Student and Campus Life has engaged a consulting group, U3 Advisors, to conduct a nine-month housing master plan process for the Ithaca campus. U3 Advisors is nationally recognized for its real estate and economic development work with universities and municipalities, and has worked with Cornell on projects such as the Cornell Tech campus and the design of the proposed East Hill Village complex. U3 will conduct surveys and hold focus groups, interviews and community meetings.
“We have not done an overall study of Cornell housing since the economic downturn in 2008-09, and a lot has changed since then,” said project manager Marty Rauker, senior director of strategic initiatives for Student and Campus Life. “I look forward to seeing how our students’ needs and concerns have changed, and developing plans to address those changes, in concert with the university’s master plan.”
“We would like to get an objective assessment of how well our housing matches students’ preferences and interests. Even though there is no requirement for any student to live on campus, the overwhelming majority of first-year students choose to live on North Campus.” Rauker noted that student behavior over time indicates first-year students frequently want a roommate in a double room. After freshman year, students generally look for singles, suites or apartment living for more independence and privacy.

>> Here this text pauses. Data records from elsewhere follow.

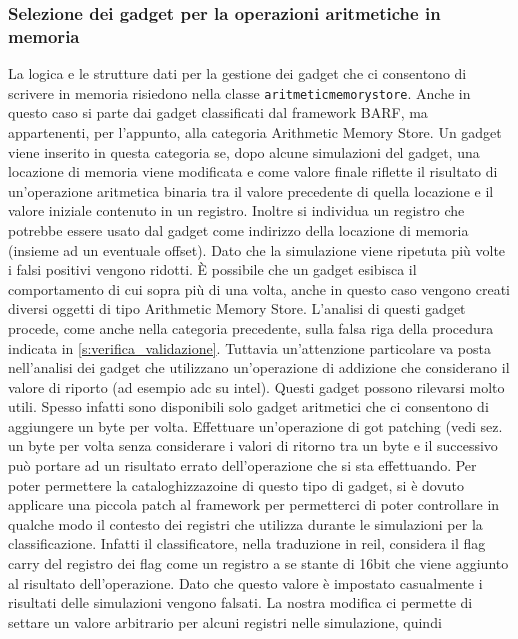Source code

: \subsubsection{Selezione dei gadget per la operazioni aritmetiche in
  memoria}

La logica e le strutture dati per la gestione dei gadget che ci
consentono di scrivere in memoria risiedono nella classe
\lstinline{aritmeticmemorystore}. Anche in questo caso si parte dai
gadget classificati dal framework BARF, ma appartenenti, per
l'appunto, alla categoria Arithmetic Memory Store. Un gadget viene
inserito in questa categoria se, dopo alcune simulazioni del gadget,
una locazione di memoria viene modificata e come valore finale
riflette il risultato di un'operazione aritmetica binaria tra il
valore precedente di quella locazione e il valore iniziale contenuto
in un registro. Inoltre si individua un registro che potrebbe essere
usato dal gadget come indirizzo della locazione di memoria (insieme ad
un eventuale offset). Dato che la simulazione viene ripetuta più volte
i falsi positivi vengono ridotti. È possibile che un gadget esibisca
il comportamento di cui sopra più di una volta, anche in questo caso
vengono creati diversi oggetti di tipo Arithmetic Memory
Store. L'analisi di questi gadget procede, come anche nella categoria
precedente, sulla falsa riga della procedura indicata in
\ref{s:verifica_validazione}. Tuttavia un'attenzione particolare va
posta nell'analisi dei gadget che utilizzano un'operazione di
addizione che considerano il valore di riporto (ad esempio adc su
intel). Questi gadget possono rilevarsi molto utili. Spesso infatti
sono disponibili solo gadget aritmetici che ci consentono di
aggiungere un byte per volta. Effettuare un'operazione di got patching
(vedi sez.  un byte per volta senza considerare
i valori di ritorno tra un byte e il successivo può portare ad un
risultato errato dell'operazione che si sta effettuando. Per poter
permettere la cataloghizzazoine di questo tipo di gadget, si è dovuto
applicare una piccola patch al framework per permetterci di poter
controllare in qualche modo il contesto dei registri che utilizza
durante le simulazioni per la classificazione. Infatti il
classificatore, nella traduzione in reil, considera il flag carry del
registro dei flag come un registro a se stante di 16bit che viene
aggiunto al risultato dell'operazione. Dato che questo valore è
impostato casualmente i risultati delle simulazioni vengono
falsati. La nostra modifica ci permette di settare un valore
arbitrario per alcuni registri nelle simulazione, quindi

“We would like to quantify how our housing stacks up against those student preferences and proactively plan for the future,” he said. “U3 will help us identify changes we can implement that will make a difference to our students.”
A working group of undergraduate and graduate students, faculty and staff has been formed and held its initial meeting with U3 Advisors earlier this week. The group includes Student Assembly President Juliana Batista ’16; Graduate and Professional Student Assembly President Richard Walroth; undergraduate and graduate student trustees Yamini Bhandari ’17 and Annie O’Toole ’16; and representatives from Infrastructure Properties and Planning; Campus Life Enterprise Services; Residential and New Student Programs; the Office of Fraternities, Sororities and Independent Living; West Campus House System; Admissions and Financial Aid; and other administrative units.
Rauker said Tompkins County has begun a similar planning process, using a different consultant and looking at local demographics and housing. He said Susan Riley, deputy director of community relations, is organizing a Community Advising Board comprising representatives from across the city to ensure coordination between the two planning processes. “We look forward to comparing our results and recommendations to benefit our community overall,” Rauker said.
“We are committed to creating optimal living and learning environments in which students become scholars and citizens, and to working with our local partners as they plan to meet the demand for affordable and sustainable housing,” Lombardi said. “We look forward to the dialogue with our students, campus leaders and local officials to determine how best to meet these goals.”